(Collected data entries)

****************

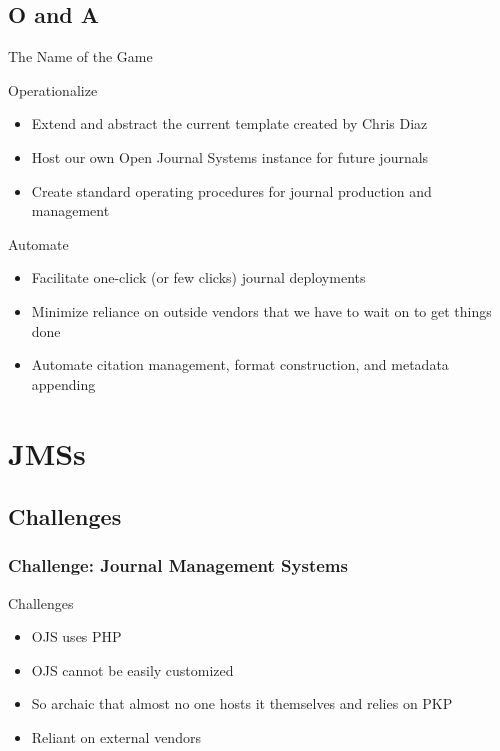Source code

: \documentclass[aspectratio=169,9pt,xcolor=dvipsnames]{beamer}
\begin{document}
\subsection{O and A}
\begin{frame}{The Name of the Game}
    \begin{block}{Operationalize}
        \begin{itemize}
            \item Extend and abstract the current template created by Chris Diaz
            \item Host our own Open Journal Systems instance for future journals
            \item Create standard operating procedures for journal production and management
        \end{itemize}
    \end{block} %
    \begin{block}{Automate}
        \begin{itemize}
            \item Facilitate one-click (or few clicks) journal deployments
            \item Minimize reliance on outside vendors that we have to wait on to get things done
            \item Automate citation management, format construction, and metadata appending
        \end{itemize}
    \end{block} %
    
\end{frame}

\section*{JMSs}
\subsection{Challenges}
\begin{frame}
    \frametitle{Challenge: Journal Management Systems}
    \begin{center}
        \begin{block}{Challenges}
            \begin{itemize}
                \item OJS uses PHP
                \item OJS cannot be easily customized
                \item So archaic that almost no one hosts it themselves and relies on PKP
                \item Reliant on external vendors
            \end{itemize}
            
        \end{block}
    \end{center}
\end{frame}
\end{document}
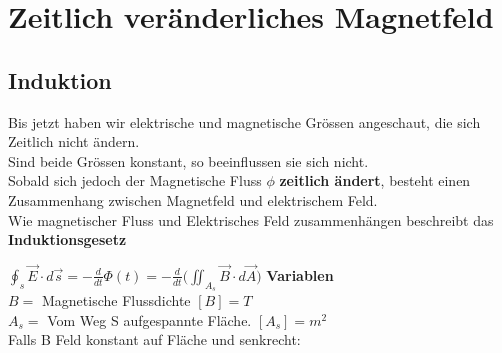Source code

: 




\newpage

\section{Zeitlich veränderliches Magnetfeld}

\subsection{Induktion}

Bis jetzt haben wir elektrische und magnetische Grössen angeschaut, die sich Zeitlich nicht ändern. \\
Sind beide Grössen konstant, so beeinflussen sie sich nicht. \\
Sobald sich jedoch der Magnetische Fluss $\phi$  \textbf{zeitlich ändert}, besteht einen Zusammenhang zwischen Magnetfeld und elektrischem Feld. \\
Wie magnetischer Fluss und Elektrisches Feld zusammenhängen beschreibt das \textbf{Induktionsgesetz}


\begingl
\formulaBegin
  $\displaystyle \oint_s \vec{E}\cdot d\vec{s} = -\frac{d}{dt}\Phi(t) =  -\frac{d}{dt} \big ( \iint_{A_s} \vec{B} \cdot d\vec{A} \big )$
\formulaEnd
\textbf{Variablen} \\
$B = $ Magnetische Flussdichte $[B] = T$\\
$A_s = $ Vom Weg S aufgespannte Fläche. $[A_s] = m^2$ \\

Falls B Feld konstant auf Fläche und senkrecht: \\

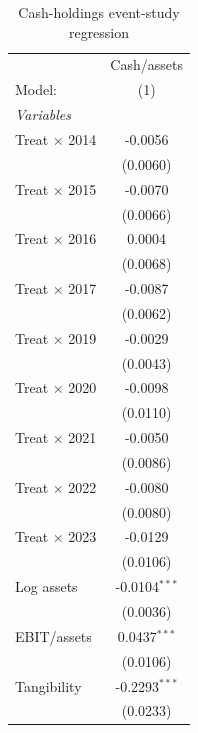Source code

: \begin{table}[H]
   \caption{\label{tab:appendix_event_cash} Cash-holdings event-study regression}
   \centering
   \scriptsize
   \begin{tabular}{lc}
      \tabularnewline \midrule \midrule
                              & Cash/assets \\
      Model:                  & (1) \\
      \midrule
      \emph{Variables} \\
      Treat $\times$ 2014     & -0.0056 \\
                              & (0.0060) \\
      Treat $\times$ 2015     & -0.0070 \\
                              & (0.0066) \\
      Treat $\times$ 2016     & 0.0004 \\
                              & (0.0068) \\
      Treat $\times$ 2017     & -0.0087 \\
                              & (0.0062) \\
      Treat $\times$ 2019     & -0.0029 \\
                              & (0.0043) \\
      Treat $\times$ 2020     & -0.0098 \\
                              & (0.0110) \\
      Treat $\times$ 2021     & -0.0050 \\
                              & (0.0086) \\
      Treat $\times$ 2022     & -0.0080 \\
                              & (0.0080) \\
      Treat $\times$ 2023     & -0.0129 \\
                              & (0.0106) \\
      Log assets              & -0.0104$^{***}$ \\
                              & (0.0036) \\
      EBIT/assets             & 0.0437$^{***}$ \\
                              & (0.0106) \\
      Tangibility             & -0.2293$^{***}$ \\
                              & (0.0233) \\

\end{tabular}
\end{table}
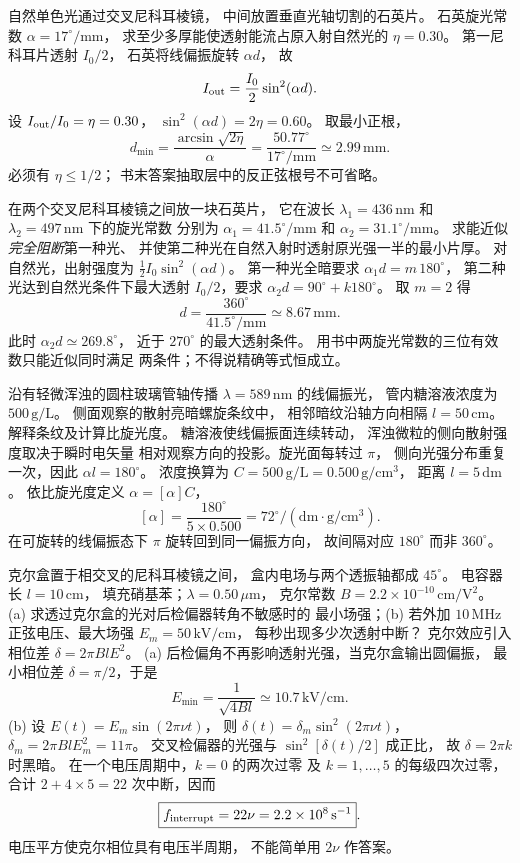 自然单色光通过交叉尼科耳棱镜，
中间放置垂直光轴切割的石英片。
石英旋光常数 $\alpha=17^\circ/\mathrm{mm}$，
求至少多厚能使透射能流占原入射自然光的
$\eta=0.30$。
\exsolution
第一尼科耳片透射 $I_0/2$，
石英将线偏振旋转 $\alpha d$，
故
\[
 I_{\rm out}=\frac{I_0}{2}\sin^2(\alpha d).
\]
设 $I_{\rm out}/I_0=\eta=0.30$，
$\sin^2(\alpha d)=2\eta=0.60$。
取最小正根，
\[
 \boxed{d_{\min}=
 \frac{\arcsin\sqrt{2\eta}}{\alpha}
 =\frac{50.77^\circ}{17^\circ/\mathrm{mm}}
 \simeq2.99\,\mathrm{mm}}.
\]
\excheck 必须有 $\eta\le1/2$；
书末答案抽取层中的反正弦根号不可省略。

在两个交叉尼科耳棱镜之间放一块石英片，
它在波长 $\lambda_1=436\,\mathrm{nm}$ 和
$\lambda_2=497\,\mathrm{nm}$ 下的旋光常数
分别为 $\alpha_1=41.5^\circ/\mathrm{mm}$
和 $\alpha_2=31.1^\circ/\mathrm{mm}$。
求能近似\emph{完全阻断}第一种光、
并使第二种光在自然入射时透射原光强一半的最小片厚。
\exsolution
对自然光，出射强度为
$\tfrac12 I_0\sin^2(\alpha d)$。
第一种光全暗要求
$\alpha_1d=m\,180^\circ$，
第二种光达到自然光条件下最大透射
$I_0/2$，要求
$\alpha_2d=90^\circ+k180^\circ$。
取 $m=2$ 得
\[
 \boxed{d=\frac{360^\circ}{41.5^\circ/\mathrm{mm}}
 \simeq8.67\,\mathrm{mm}}.
\]
此时 $\alpha_2d\simeq269.8^\circ$，
近于 $270^\circ$ 的最大透射条件。
\excheck 用书中两旋光常数的三位有效数只能近似同时满足
两条件；不得说精确等式恒成立。

沿有轻微浑浊的圆柱玻璃管轴传播
$\lambda=589\,\mathrm{nm}$ 的线偏振光，
管内糖溶液浓度为 $500\,\mathrm{g/L}$。
侧面观察的散射亮暗螺旋条纹中，
相邻暗纹沿轴方向相隔 $l=50\,\mathrm{cm}$。
解释条纹及计算比旋光度。
\exsolution
糖溶液使线偏振面连续转动，
浑浊微粒的侧向散射强度取决于瞬时电矢量
相对观察方向的投影。旋光面每转过 $\pi$，
侧向光强分布重复一次，因此
$\alpha l=180^\circ$。
浓度换算为
$C=500\,\mathrm{g/L}=0.500\,\mathrm{g/cm^3}$，
距离 $l=5\,\mathrm{dm}$。
依比旋光度定义 $\alpha=[\alpha]C$，
\[
 \boxed{[\alpha]=\frac{180^\circ}{5\times0.500}
 =72^\circ/(\mathrm{dm}\cdot\mathrm{g/cm^3})}.
\]
\excheck 在可旋转的线偏振态下 $\pi$ 旋转回到同一偏振方向，
故间隔对应 $180^\circ$ 而非 $360^\circ$。

克尔盒置于相交叉的尼科耳棱镜之间，
盒内电场与两个透振轴都成 $45^\circ$。
电容器长 $l=10\,\mathrm{cm}$，
填充硝基苯；$\lambda=0.50\,\mu\mathrm m$，
克尔常数 $B=2.2\times10^{-10}\,\mathrm{cm/V^2}$。
(a) 求透过克尔盒的光对后检偏器转角不敏感时的
最小场强；(b) 若外加 $10\,\mathrm{MHz}$
正弦电压、最大场强 $E_m=50\,\mathrm{kV/cm}$，
每秒出现多少次透射中断？
\exsolution
克尔效应引入相位差
$\delta=2\pi BlE^2$。
(a) 后检偏角不再影响透射光强，当克尔盒输出圆偏振，
最小相位差 $\delta=\pi/2$，于是
\[
 \boxed{E_{\min}=\frac1{\sqrt{4Bl}}
 \simeq10.7\,\mathrm{kV/cm}}.
\]
(b) 设 $E(t)=E_m\sin(2\pi\nu t)$，
则 $\delta(t)=\delta_m\sin^2(2\pi\nu t)$，
$\delta_m=2\pi BlE_m^2=11\pi$。
交叉检偏器的光强与 $\sin^2[\delta(t)/2]$ 成正比，
故 $\delta=2\pi k$ 时黑暗。
在一个电压周期中，$k=0$ 的两次过零
及 $k=1,\ldots,5$ 的每级四次过零，
合计 $2+4\times5=22$ 次中断，因而
\[
 \boxed{f_{\rm interrupt}=22\nu
 =2.2\times10^8\,\mathrm{s^{-1}}}.
\]
\excheck 电压平方使克尔相位具有电压半周期，
不能简单用 $2\nu$ 作答案。

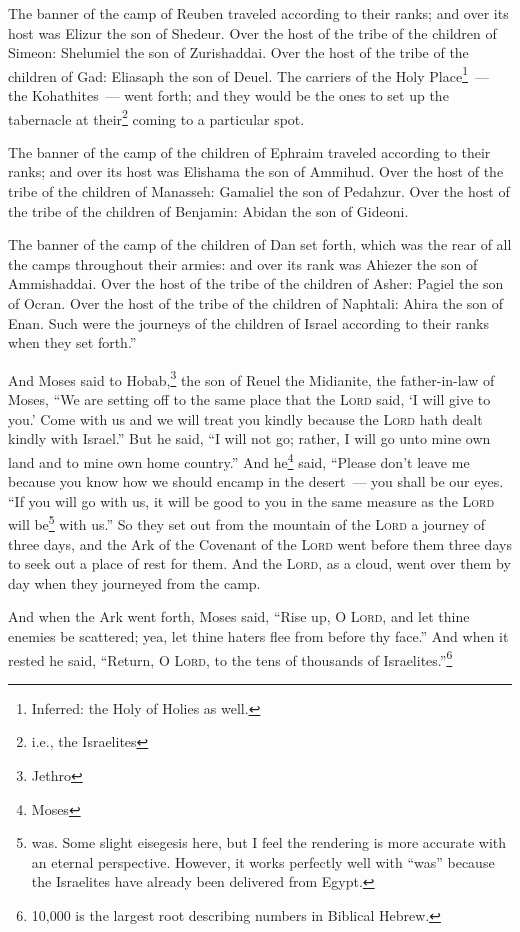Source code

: \begin{inparaenum}
     The banner of the camp of Reuben traveled according to their ranks; and over its host was Elizur the son of Shedeur.%
     Over the host of the tribe of the children of Simeon: Shelumiel the son of Zurishaddai.%
     Over the host of the tribe of the children of Gad: Eliasaph the son of Deuel.%
     The carriers of the Holy Place\footnote{Inferred: the Holy of Holies as well.}~--- the Kohathites~--- went forth; and they would be the ones to set up the tabernacle at their\footnote{i.e., the Israelites} coming to a particular spot.%
    
     The banner of the camp of the children of Ephraim traveled according to their ranks; and over its host was Elishama the son of Ammihud.%
     Over the host of the tribe of the children of Manasseh: Gamaliel the son of Pedahzur.%
     Over the host of the tribe of the children of Benjamin: Abidan the son of Gideoni.%
    
     The banner of the camp of the children of Dan set forth, which was the rear of all the camps throughout their armies: and over its rank was Ahiezer the son of Ammishaddai.%
     Over the host of the tribe of the children of Asher: Pagiel the son of Ocran.%
     Over the host of the tribe of the children of Naphtali: Ahira the son of Enan.%
     Such were the journeys of the children of Israel according to their ranks when they set forth.''%
    
     And Moses said to Hobab,\footnote{Jethro} the son of Reuel the Midianite, the father-in-law of Moses, ``We are setting off to the same place that the \textsc{Lord} said, `I will give to you.' Come with us and we will treat you kindly because the \textsc{Lord} hath dealt kindly with Israel.''%
     But he said, ``I will not go; rather, I will go unto mine own land and to mine own home country.''%
     And he\footnote{Moses} said, ``Please don't leave me because you know how we should encamp in the desert~--- you shall be our eyes.%
     ``If you will go with us, it will be good to you in the same measure as the \textsc{Lord} will be\footnote{was. Some slight eisegesis here, but I feel the rendering is more accurate with an eternal perspective. However, it works perfectly well with ``was'' because the Israelites have already been delivered from Egypt.} with us.''%
     So they set out from the mountain of the \textsc{Lord} a journey of three days, and the Ark of the Covenant of the \textsc{Lord} went before them three days to seek out a place of rest for them.%
     And the \textsc{Lord}, as a cloud, went over them by day when they journeyed from the camp.%
    
     And when the Ark went forth, Moses said, ``Rise up, O \textsc{Lord}, and let thine enemies be scattered; yea, let thine haters flee from before thy face.''
     And when it rested he said, ``Return, O \textsc{Lord}, to the tens of thousands of Israelites.''\footnote{10,000 is the largest root describing numbers in Biblical Hebrew.}%
\end{inparaenum}
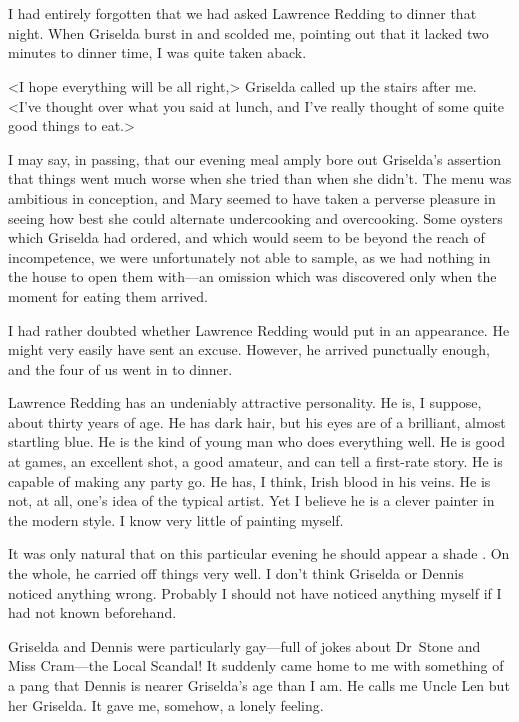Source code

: \chapter[Chapter  \thechapter]{}


\lettrine{I}{} had entirely forgotten that we had asked Lawrence Redding to dinner that night. When Griselda burst in and scolded me, pointing out that it lacked two minutes to dinner time, I was quite taken aback.

<I hope everything will be all right,> Griselda called up the stairs after me. <I've thought over what you said at lunch, and I've really thought of some quite good things to eat.>

I may say, in passing, that our evening meal amply bore out Griselda's assertion that things went much worse when she tried than when she didn't. The menu was ambitious in conception, and Mary seemed to have taken a perverse pleasure in seeing how best she could alternate undercooking and overcooking. Some oysters which Griselda had ordered, and which would seem to be beyond the reach of incompetence, we were unfortunately not able to sample, as we had nothing in the house to open them with—an omission which was discovered only when the moment for eating them arrived.

I had rather doubted whether Lawrence Redding would put in an appearance. He might very easily have sent an excuse. However, he arrived punctually enough, and the four of us went in to dinner.

Lawrence Redding has an undeniably attractive personality. He is, I suppose, about thirty years of age. He has dark hair, but his eyes are of a brilliant, almost startling blue. He is the kind of young man who does everything well. He is good at games, an excellent shot, a good amateur, and can tell a first-rate story. He is capable of making any party go. He has, I think, Irish blood in his veins. He is not, at all, one's idea of the typical artist. Yet I believe he is a clever painter in the modern style. I know very little of painting myself.

It was only natural that on this particular evening he should appear a shade . On the whole, he carried off things very well. I don't think Griselda or Dennis noticed anything wrong. Probably I should not have noticed anything myself if I had not known beforehand.

Griselda and Dennis were particularly gay—full of jokes about Dr~Stone and Miss Cram—the Local Scandal! It suddenly came home to me with something of a pang that Dennis is nearer Griselda's age than I am. He calls me Uncle Len but her Griselda. It gave me, somehow, a lonely feeling.

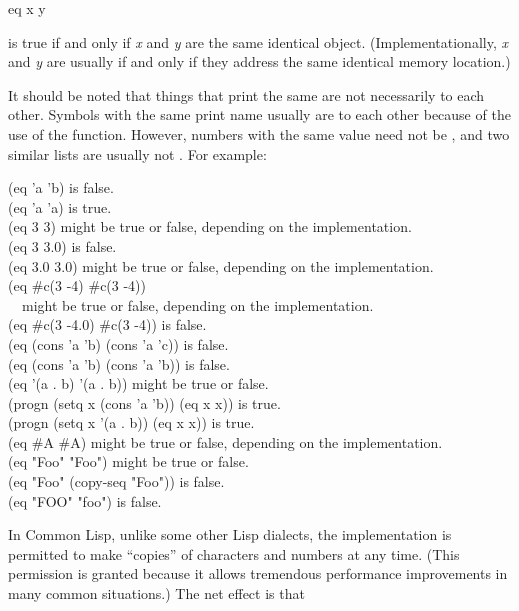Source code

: \begin{defun}[Function]
eq x y

 is true
if and only if {\it x} and {\it y} are the same identical object.
(Implementationally, {\it x} and {\it y} are usually
 if and only if they address the same identical memory location.)

It should be noted that things that print the same are not necessarily 
to each other.  Symbols with the same print name usually are  to
each other because of the use of the  function.
However, numbers with the same value
need not be , and two similar lists are usually not .
For example:
\begin{lisp}
(eq 'a 'b) {\rm is false.} \\
(eq 'a 'a) {\rm is true.} \\
(eq 3 3) {\rm might be true or false, depending on the implementation.} \\
(eq 3 3.0) {\rm is false.} \\
(eq 3.0 3.0) {\rm might be true or false, depending on the implementation.} \\
(eq \#c(3 -4) \#c(3 -4)) \\
~~{\rm might be true or false, depending on the implementation.} \\
(eq \#c(3 -4.0) \#c(3 -4)) {\rm is false.} \\
(eq (cons 'a 'b) (cons 'a 'c)) {\rm is false.} \\
(eq (cons 'a 'b) (cons 'a 'b)) {\rm is false.} \\
(eq '(a . b) '(a . b)) {\rm might be true or false.} \\
(progn (setq x (cons 'a 'b)) (eq x x)) {\rm is true.} \\
(progn (setq x '(a . b)) (eq x x)) {\rm is true.} \\
(eq \#{\Xbackslash}A \#{\Xbackslash}A) {\rm might be true or false, depending on the implementation.} \\
(eq "Foo" "Foo") {\rm might be true or false.} \\
(eq "Foo" (copy-seq "Foo")) {\rm is false.} \\
(eq "FOO" "foo") {\rm is false.}
\end{lisp}
In Common Lisp, unlike some other Lisp dialects, the implementation
is permitted to make ``copies'' of
characters and numbers at any time.  (This permission is granted
because it allows tremendous performance improvements in many
common situations.)  The net effect is that

\end{defun}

****************

Problem requirements: Your answer should consist of the lines from the line with "In Common Lisp, unlike" through the last line of the data, set down exactly, both included.

Answer for the task:
In Common Lisp, unlike some other Lisp dialects, the implementation
is permitted to make ``copies'' of
characters and numbers at any time.  (This permission is granted
because it allows tremendous performance improvements in many
common situations.)  The net effect is that

\end{defun}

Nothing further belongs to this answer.